The first time I met Miss Margie, I was crying.
It was spring, and I had endured an entire autumn and winter
of school trials, particularly arithmetic and little Betty Haysmill, who was a
monster worse than fractions themselves. I was walking home the long way that
day, in order to avoid meeting any of the others along the road, and so I went
way out down by the edge of Walker’s Eddy, where the cattails were waving
kindly in the wind and the birds’ songs soothed my tattered soul. That is where
I saw Miss Margie.
She was standing on her front porch, a saggy affair that had
probably been a beautiful old Victorian porch when Miss Margie’s father had
first breathed it into existence. Now it was old, older than the hills that
cradled it. The whole house was a coffee-stained color, and the front window
had a cracked pane. Miss Margie wore a blue cotton dress and had her hair
pinned tightly up on her head. She was barefoot.
“Hey there,” She called to me. Wiping my nose, I glanced up
at her. I had never seen a woman more wrinkled and tan. Her white hair was the
lightest thing about her, next to her eyes which were so blue they reminded me
of the island and fishing and too much sun and not enough time to explore.
“Hey,” I called back, not eager to be on my way. I wanted to
be well through with my cry before I got home, otherwise my mother would see my
red nose and ask me what was wrong, and the others would avoid me all night
until bedtime. No one wants to play with a crybaby.

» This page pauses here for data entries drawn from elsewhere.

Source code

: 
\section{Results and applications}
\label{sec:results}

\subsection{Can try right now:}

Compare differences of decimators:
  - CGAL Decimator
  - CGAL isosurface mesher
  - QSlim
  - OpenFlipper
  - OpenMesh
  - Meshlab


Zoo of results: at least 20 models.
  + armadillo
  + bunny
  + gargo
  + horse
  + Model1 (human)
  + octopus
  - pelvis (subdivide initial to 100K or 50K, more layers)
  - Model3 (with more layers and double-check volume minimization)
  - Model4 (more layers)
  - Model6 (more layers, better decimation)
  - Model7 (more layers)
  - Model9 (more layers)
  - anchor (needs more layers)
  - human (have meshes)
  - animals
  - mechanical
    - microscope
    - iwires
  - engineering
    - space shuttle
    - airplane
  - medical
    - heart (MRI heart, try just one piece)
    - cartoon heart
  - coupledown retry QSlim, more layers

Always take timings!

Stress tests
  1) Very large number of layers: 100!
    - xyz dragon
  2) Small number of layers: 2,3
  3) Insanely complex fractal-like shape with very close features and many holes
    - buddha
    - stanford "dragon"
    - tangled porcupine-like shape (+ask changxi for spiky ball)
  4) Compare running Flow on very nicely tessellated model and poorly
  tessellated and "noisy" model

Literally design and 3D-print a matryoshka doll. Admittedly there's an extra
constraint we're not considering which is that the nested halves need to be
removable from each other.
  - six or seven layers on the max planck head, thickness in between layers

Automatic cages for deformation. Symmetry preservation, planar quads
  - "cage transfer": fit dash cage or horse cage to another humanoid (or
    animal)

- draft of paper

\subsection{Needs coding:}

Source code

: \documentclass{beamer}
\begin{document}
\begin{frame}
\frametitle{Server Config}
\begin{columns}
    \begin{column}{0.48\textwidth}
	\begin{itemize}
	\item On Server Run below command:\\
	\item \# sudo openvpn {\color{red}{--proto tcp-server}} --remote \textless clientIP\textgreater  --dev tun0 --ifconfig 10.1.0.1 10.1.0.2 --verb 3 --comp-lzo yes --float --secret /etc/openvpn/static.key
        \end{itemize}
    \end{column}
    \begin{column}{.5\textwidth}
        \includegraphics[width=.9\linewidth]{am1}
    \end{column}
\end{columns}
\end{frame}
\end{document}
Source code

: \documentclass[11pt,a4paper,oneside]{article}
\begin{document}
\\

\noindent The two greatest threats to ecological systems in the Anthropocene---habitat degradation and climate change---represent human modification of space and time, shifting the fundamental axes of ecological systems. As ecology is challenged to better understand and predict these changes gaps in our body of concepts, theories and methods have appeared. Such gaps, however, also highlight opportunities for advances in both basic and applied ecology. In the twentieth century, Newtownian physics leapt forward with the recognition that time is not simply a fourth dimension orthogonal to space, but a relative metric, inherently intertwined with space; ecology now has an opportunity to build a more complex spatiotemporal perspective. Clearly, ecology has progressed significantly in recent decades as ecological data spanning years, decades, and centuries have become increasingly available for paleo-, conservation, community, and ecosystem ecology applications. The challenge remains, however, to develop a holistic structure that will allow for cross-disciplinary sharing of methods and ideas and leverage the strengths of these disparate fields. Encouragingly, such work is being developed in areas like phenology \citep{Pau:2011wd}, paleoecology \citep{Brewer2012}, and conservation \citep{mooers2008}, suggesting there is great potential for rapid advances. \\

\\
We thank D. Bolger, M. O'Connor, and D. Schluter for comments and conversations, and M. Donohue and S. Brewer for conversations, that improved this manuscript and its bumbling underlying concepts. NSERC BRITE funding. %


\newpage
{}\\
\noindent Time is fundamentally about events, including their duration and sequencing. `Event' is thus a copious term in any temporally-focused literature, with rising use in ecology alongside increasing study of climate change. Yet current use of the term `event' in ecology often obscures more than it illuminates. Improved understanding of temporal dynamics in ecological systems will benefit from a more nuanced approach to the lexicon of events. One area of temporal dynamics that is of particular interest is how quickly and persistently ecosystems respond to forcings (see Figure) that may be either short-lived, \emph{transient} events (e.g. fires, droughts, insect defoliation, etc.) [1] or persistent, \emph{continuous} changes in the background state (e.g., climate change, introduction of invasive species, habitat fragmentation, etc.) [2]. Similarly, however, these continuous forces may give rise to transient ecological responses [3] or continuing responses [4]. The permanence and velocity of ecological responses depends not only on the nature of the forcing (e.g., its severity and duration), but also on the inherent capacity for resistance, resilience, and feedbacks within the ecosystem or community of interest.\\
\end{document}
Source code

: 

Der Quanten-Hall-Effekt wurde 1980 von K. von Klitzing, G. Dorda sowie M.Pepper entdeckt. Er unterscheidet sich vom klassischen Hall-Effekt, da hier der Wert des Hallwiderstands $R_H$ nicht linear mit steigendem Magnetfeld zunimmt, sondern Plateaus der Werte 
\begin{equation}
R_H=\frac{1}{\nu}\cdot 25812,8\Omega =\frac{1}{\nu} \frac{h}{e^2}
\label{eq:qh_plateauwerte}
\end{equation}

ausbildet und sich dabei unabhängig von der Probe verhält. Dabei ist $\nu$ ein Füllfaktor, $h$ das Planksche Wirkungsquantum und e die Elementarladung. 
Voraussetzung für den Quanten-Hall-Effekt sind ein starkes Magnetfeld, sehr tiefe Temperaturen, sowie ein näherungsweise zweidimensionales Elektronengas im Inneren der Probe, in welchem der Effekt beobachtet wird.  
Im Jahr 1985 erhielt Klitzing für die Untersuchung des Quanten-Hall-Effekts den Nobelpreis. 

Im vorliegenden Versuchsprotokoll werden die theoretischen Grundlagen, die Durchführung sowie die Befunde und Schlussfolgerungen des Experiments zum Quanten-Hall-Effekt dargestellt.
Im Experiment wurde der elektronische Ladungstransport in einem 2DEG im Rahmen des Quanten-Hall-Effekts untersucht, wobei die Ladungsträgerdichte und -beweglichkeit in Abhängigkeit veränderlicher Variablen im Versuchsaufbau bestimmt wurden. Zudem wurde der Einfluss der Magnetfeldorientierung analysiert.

“Was you cryin’ for?” She asked softly. There was a lilt to
her voice that made it sound like music, but old music, the kind that would
play out of a phonograph, all crackly and distant.
“Nothin’.” I said. I had reached that age of unparalleled
wisdom when it seemed to me that grown-ups never wanted anything but to make
trouble or spoil your fun if you were having any. In those days kids kept their
mouths shut if possible, and didn’t waste words when it wasn’t. At least in
front of most adults. But Miss Margie wasn’t most adults—that I could tell even
in those first few minutes.
“Little girls don’t just cry for nothing. I was one once, so
you can’t fool me. Come on up and have a cookie.” She said, smiling. Her teeth
were glaringly white, like her hair.
“Okay,” I said, brightening a bit. I was still wary, but
cookies where a rarity never to be passed up.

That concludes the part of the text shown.